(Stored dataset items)
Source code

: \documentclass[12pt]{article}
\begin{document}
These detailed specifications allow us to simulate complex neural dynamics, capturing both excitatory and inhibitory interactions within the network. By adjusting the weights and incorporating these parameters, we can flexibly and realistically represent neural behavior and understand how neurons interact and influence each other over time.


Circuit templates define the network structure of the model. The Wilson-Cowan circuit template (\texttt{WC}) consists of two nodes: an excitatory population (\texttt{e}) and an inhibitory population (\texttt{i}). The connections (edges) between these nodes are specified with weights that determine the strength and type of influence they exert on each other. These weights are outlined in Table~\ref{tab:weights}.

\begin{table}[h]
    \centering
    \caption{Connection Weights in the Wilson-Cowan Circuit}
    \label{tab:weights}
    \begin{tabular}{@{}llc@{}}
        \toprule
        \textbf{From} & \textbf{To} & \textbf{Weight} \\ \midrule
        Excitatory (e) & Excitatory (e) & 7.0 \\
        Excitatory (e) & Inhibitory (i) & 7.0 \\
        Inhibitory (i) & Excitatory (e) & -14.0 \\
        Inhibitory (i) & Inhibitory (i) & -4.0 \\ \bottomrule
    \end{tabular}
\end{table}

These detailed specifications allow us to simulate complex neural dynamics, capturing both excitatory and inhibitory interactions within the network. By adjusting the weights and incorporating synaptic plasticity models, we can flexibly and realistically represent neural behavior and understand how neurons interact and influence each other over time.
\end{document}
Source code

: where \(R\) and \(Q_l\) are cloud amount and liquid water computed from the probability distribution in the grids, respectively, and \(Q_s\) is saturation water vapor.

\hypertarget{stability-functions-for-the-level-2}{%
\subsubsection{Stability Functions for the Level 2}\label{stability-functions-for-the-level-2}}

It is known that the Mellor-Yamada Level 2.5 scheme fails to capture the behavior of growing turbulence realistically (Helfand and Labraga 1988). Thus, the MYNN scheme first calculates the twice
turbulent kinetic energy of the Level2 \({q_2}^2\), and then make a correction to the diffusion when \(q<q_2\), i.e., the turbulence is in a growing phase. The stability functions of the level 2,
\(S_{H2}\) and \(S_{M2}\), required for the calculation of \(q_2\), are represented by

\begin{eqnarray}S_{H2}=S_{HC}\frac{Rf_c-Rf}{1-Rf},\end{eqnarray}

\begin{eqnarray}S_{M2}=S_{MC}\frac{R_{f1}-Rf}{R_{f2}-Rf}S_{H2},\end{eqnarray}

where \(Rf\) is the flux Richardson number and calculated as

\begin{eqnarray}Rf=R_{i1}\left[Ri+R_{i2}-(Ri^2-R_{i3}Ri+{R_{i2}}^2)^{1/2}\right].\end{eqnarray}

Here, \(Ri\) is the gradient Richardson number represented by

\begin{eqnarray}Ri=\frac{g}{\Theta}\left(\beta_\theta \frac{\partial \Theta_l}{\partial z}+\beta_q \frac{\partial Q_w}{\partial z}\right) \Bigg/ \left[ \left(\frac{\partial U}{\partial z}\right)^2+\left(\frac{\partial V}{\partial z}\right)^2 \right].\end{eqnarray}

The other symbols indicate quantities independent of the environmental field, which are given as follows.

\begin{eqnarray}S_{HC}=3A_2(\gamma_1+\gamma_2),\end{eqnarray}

What the task asks
What you return must be the lines above that run from the line with "and incorporating these" to the line with "Functions for the", inclusive, each copied exactly.

Result
These detailed specifications allow us to simulate complex neural dynamics, capturing both excitatory and inhibitory interactions within the network. By adjusting the weights and incorporating these parameters, we can flexibly and realistically represent neural behavior and understand how neurons interact and influence each other over time.


Circuit templates define the network structure of the model. The Wilson-Cowan circuit template (\texttt{WC}) consists of two nodes: an excitatory population (\texttt{e}) and an inhibitory population (\texttt{i}). The connections (edges) between these nodes are specified with weights that determine the strength and type of influence they exert on each other. These weights are outlined in Table~\ref{tab:weights}.

\begin{table}[h]
    \centering
    \caption{Connection Weights in the Wilson-Cowan Circuit}
    \label{tab:weights}
    \begin{tabular}{@{}llc@{}}
        \toprule
        \textbf{From} & \textbf{To} & \textbf{Weight} \\ \midrule
        Excitatory (e) & Excitatory (e) & 7.0 \\
        Excitatory (e) & Inhibitory (i) & 7.0 \\
        Inhibitory (i) & Excitatory (e) & -14.0 \\
        Inhibitory (i) & Inhibitory (i) & -4.0 \\ \bottomrule
    \end{tabular}
\end{table}

These detailed specifications allow us to simulate complex neural dynamics, capturing both excitatory and inhibitory interactions within the network. By adjusting the weights and incorporating synaptic plasticity models, we can flexibly and realistically represent neural behavior and understand how neurons interact and influence each other over time.
\end{document}
Source code

: where \(R\) and \(Q_l\) are cloud amount and liquid water computed from the probability distribution in the grids, respectively, and \(Q_s\) is saturation water vapor.

\hypertarget{stability-functions-for-the-level-2}{%
\subsubsection{Stability Functions for the Level 2}\label{stability-functions-for-the-level-2}}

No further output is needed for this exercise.